Take today for example: Myself and one of my esteemed colleagues squandered an hour of our lives dealing with a guy in a secondary school where we support the Internet router. His Internet access was broken. I'll spare you the long and painful details of the hour...suffice it to say that by the end of it we determined that there was a server sitting between his 140 snotty, insolent teenagers and our router. It took a startlingly large fraction of that hour to glean from this barely-adequate specimen of humanity that this server even existed. We also figured out that - somehow - the server was at the core of the problem.
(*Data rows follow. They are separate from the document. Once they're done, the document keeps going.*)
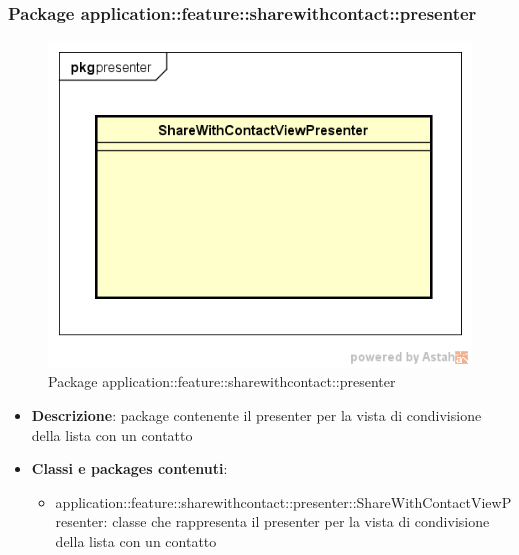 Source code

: \subsubsection{Package application::feature::sharewithcontact::presenter}
\label{Package application::feature::sharewithcontact::presenter}
\begin{figure}[H]
	\centering
	\includegraphics[scale=0.5]{Sezioni/Packages/Application/share_with_contact_presenter.png}
	\caption{Package application::feature::sharewithcontact::presenter}
\end{figure}
\begin{itemize}
	\item \textbf{Descrizione}: package contenente il presenter per la vista di condivisione della lista con un contatto
	\item \textbf{Classi e packages contenuti}:
	\begin{itemize}
	\item application::feature::sharewithcontact::presenter::ShareWithContactViewPresenter: classe che rappresenta il presenter per la vista di condivisione della lista con un contatto
	\end{itemize}
\end{itemize}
After a conversation reminiscent of having teeth pulled, our hero volunteered that - infact - there had been a change to the server that morning: he had uninstalled Microsoft ISA server off it !! Somehow - and it completely eludes me how anyone can be quite this gormless - it never entered his head that perhaps uninstalling the proxy/firewall software off the server separating the hormonal masses from the Internet router might be somehow related to his current predicament (140 horny teenagers separated from their porn supply and becoming increasingly antsy about it).
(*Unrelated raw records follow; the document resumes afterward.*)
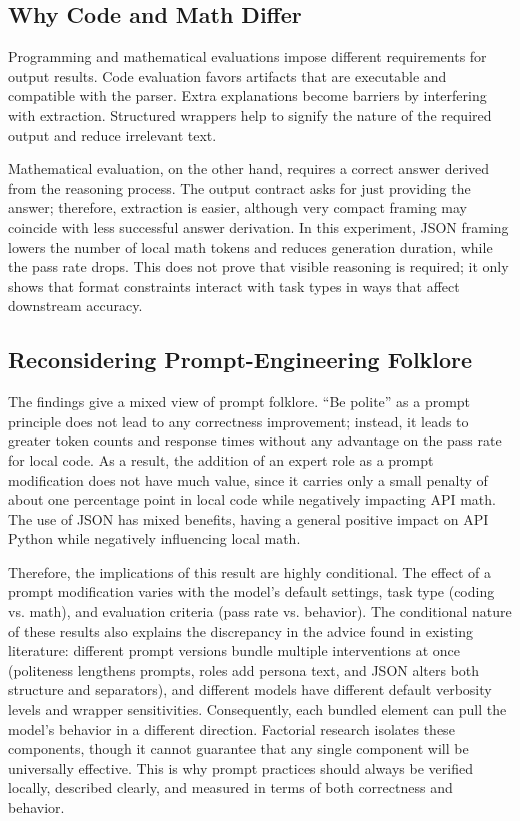 \documentclass{llncs}
\begin{document}
\subsection{Why Code and Math Differ}\label{why-code-and-math-differ}

Programming and mathematical evaluations impose different requirements for output results. Code evaluation favors artifacts that are executable and compatible with the parser. Extra explanations become barriers by interfering with extraction. Structured wrappers help to signify the nature of the required output and reduce irrelevant text.

Mathematical evaluation, on the other hand, requires a correct answer derived from the reasoning process. The output contract asks for just providing the answer; therefore, extraction is easier, although very compact framing may coincide with less successful answer derivation. In this experiment, JSON framing lowers the number of local math tokens and reduces generation duration, while the pass rate drops. This does not prove that visible reasoning is required; it only shows that format constraints interact with task types in ways that affect downstream accuracy.

\subsection{Reconsidering Prompt-Engineering Folklore}\label{reconsidering-prompt-engineering-folklore}

The findings give a mixed view of prompt folklore. “Be polite” as a prompt principle does not lead to any correctness improvement; instead, it leads to greater token counts and response times without any advantage on the pass rate for local code. As a result, the addition of an expert role as a prompt modification does not have much value, since it carries only a small penalty of about one percentage point in local code while negatively impacting API math. The use of JSON has mixed benefits, having a general positive impact on API Python while negatively influencing local math.

Therefore, the implications of this result are highly conditional. The effect of a prompt modification varies with the model's default settings, task type (coding vs. math), and evaluation criteria (pass rate vs. behavior). The conditional nature of these results also explains the discrepancy in the advice found in existing literature: different prompt versions bundle multiple interventions at once (politeness lengthens prompts, roles add persona text, and JSON alters both structure and separators), and different models have different default verbosity levels and wrapper sensitivities. Consequently, each bundled element can pull the model's behavior in a different direction. Factorial research isolates these components, though it cannot guarantee that any single component will be universally effective. This is why prompt practices should always be verified locally, described clearly, and measured in terms of both correctness and behavior.
\end{document}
So, how do I extrapolate from this to my theory about GUIs being the root of all evil ? Well, if that server had been a Linux server, there is no way on earth that this guy would have taken it upon himself to touch it. The slightly arcane (yes...I admit it) Linux command-line has a way of scaring off people like this who really need most of their brain power just so they remember to breathe regularly and are taking huge risks by trying to apply their limited stock of intelligence to anything else. In short, command-lines have a way of making things appear a little harder to do than they actually are and therefore act as a built-in safety-net, preventing "special" people from trying to do things they are simply not equipped to do. GUIs, have exactly the opposite effect: they allow the dimmest of knuckle-dragging troglodytes to poke and prod at things they don't really understand until eventually they manage to break it.
I formulated a more limited form of this theory some years ago when I formed the opinion that Checkpoint Firewall-1 was the source of all security problems on the Internet. When I first started working in the field of data security I could never really understand how hackers seemed to be able to waltz past the best of access lists and firewalls as if they weren't there. How could it be that the hackers were all so clever and the developers of firewalls were all apparently dribbling idiots ? Then, one day, I was on-site with a large multinational customer watching the guys in there trying to get an application working through a Checkpoint firewall. So, they fired up Checkpoint's very lovely GUI and they added the rule they thought should do the trick. It didn't, so the relaxed the rule a little further. It still didn't, so they relaxed it a little further again, and so the cycle continued through several iterations until eventually the application did work and the "firewall" was reduced to the functional equivalent of a piece of wire. At that moment I understood for the first time that security holes were rarely caused by weaknesses in firewalls and far more often caused by mental deficiencies in those charged with configuring them. I also understood that the GUI was at fault: Checkpoint's (lovely) GUI makes it very easy to set up rules without the bothersome inconvenience of having to have the remotest understanding of what the hell you are doing. If they had a PIX rather than a Checkpoint (these were the halcyon days before PIX Device Manager, when all was right with the world), this would not have happened. The only thing I didn't grasp at the time was exactly how generally-applicable the GUI theory was.